I'll start by saying I've never done anything like this before, so bear with me while I try to get my jumbled thoughts in order. You still here?! OK here goes nothing: I have several passions in life two of which are cars and racing them (on a sanctioned track in a sanctioned event of course!), oh and road racing, not so much drag racing anymore. I mean why just drag in a straight line when you can do it from corner to corner, and throw in braking and steering and you've got yourself a road race (hopefully with big elevation changes too). In everyday life I drive a 2006 Subaru WRX STI, a cool little Japanese Rally Car, All Wheel Drive with 6 speeds, Brembo brakes and adjustable torque split through the center diff, all-in-all a pretty cool little car that is very capable of going from A to B in all weather conditions as quick as you dare. And sometimes I dare a little too much. I spent a winter teaching ice driving techniques at the Bridgestone Winter Driving School in Steamboat Springs, CO, so I really enjoy hauling in the ice and snow and occasionally off road in my little rally car.
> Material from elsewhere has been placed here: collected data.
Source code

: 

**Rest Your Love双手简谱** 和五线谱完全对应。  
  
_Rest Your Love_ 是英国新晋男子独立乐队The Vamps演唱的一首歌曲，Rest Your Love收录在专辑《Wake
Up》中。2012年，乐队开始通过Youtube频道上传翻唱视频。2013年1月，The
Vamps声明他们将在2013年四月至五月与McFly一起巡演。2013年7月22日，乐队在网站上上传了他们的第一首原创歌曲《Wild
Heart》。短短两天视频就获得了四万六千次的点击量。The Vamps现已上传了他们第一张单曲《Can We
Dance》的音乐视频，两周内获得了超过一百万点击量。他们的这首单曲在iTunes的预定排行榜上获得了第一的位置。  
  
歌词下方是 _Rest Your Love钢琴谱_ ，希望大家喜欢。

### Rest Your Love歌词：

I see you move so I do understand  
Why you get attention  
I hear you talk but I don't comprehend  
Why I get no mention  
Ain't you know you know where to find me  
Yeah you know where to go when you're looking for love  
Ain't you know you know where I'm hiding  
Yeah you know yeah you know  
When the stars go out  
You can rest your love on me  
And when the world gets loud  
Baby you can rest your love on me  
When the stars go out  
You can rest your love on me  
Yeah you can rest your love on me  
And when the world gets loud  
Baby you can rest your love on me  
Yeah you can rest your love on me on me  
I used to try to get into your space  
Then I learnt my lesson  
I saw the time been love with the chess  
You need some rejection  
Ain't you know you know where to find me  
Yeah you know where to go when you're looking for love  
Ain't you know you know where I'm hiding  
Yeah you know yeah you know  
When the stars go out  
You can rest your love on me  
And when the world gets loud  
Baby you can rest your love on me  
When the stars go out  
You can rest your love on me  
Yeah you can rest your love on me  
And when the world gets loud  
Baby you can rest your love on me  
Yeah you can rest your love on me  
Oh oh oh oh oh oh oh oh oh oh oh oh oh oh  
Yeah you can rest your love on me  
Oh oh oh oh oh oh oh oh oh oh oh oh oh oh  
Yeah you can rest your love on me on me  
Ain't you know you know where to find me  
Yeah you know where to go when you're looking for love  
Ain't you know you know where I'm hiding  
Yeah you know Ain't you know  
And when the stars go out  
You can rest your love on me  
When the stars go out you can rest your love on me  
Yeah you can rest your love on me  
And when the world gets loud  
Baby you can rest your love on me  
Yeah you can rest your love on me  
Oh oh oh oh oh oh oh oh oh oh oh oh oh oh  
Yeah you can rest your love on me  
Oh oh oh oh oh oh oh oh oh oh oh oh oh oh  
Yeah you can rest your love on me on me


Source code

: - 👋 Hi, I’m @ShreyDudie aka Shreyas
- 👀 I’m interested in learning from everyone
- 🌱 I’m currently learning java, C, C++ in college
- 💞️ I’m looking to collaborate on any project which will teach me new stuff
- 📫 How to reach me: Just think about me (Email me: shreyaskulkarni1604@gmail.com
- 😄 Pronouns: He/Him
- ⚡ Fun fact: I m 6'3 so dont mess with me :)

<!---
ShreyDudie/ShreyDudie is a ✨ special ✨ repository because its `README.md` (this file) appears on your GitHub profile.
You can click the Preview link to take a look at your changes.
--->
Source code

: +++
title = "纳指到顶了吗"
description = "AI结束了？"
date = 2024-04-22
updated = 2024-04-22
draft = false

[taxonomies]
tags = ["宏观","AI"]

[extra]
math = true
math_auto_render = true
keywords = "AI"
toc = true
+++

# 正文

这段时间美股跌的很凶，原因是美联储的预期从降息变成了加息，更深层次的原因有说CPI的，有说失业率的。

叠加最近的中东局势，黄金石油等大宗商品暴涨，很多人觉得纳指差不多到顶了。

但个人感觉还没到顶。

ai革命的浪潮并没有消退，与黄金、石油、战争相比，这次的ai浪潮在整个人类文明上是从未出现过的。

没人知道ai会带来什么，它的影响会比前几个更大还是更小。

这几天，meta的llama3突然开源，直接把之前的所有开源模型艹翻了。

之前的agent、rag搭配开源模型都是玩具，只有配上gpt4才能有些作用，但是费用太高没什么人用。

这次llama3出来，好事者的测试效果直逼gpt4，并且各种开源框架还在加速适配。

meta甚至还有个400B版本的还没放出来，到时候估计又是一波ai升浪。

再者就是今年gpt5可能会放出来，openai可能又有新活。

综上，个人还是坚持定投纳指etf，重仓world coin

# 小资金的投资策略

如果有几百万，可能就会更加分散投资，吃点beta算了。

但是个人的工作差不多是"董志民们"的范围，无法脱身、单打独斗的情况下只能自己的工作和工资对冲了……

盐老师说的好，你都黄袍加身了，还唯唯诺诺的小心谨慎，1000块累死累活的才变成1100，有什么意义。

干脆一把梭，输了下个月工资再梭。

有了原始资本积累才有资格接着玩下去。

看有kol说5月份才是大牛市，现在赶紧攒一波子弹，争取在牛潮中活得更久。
But as far as racing cars go my real passion is formula cars or open-wheelers, more on that later.
Oh and that picture is 20 lbs ago, I quit Dr Pepper after a long torturous struggle just three weeks ago and have lost, well, 20 lbs, with 30 more to go. I apologize for digressing but it's my first Blog and I'll jump around as things come to me so dear reader, stay with me.
There is something else I want to talk about and that is my lifelong struggle with the Lord, you know God, Yahweh the eternal, the great I Am. You see God put a call on me to preach his Word and quite frankly I ran so fast and so far you'd think my hair would have caught on fire. I didn't want to be a preacher, didn't want all of that responsibility and hard soul wrenching work for my life, I had it made, a family business just waiting to grow and take off and make me happily rich (I promised God that I would tithe more then 10%, heck I'd even help out poor churches rebuild and give to all of the missionaries I could think of if he'd let me out of the whole preacher thing).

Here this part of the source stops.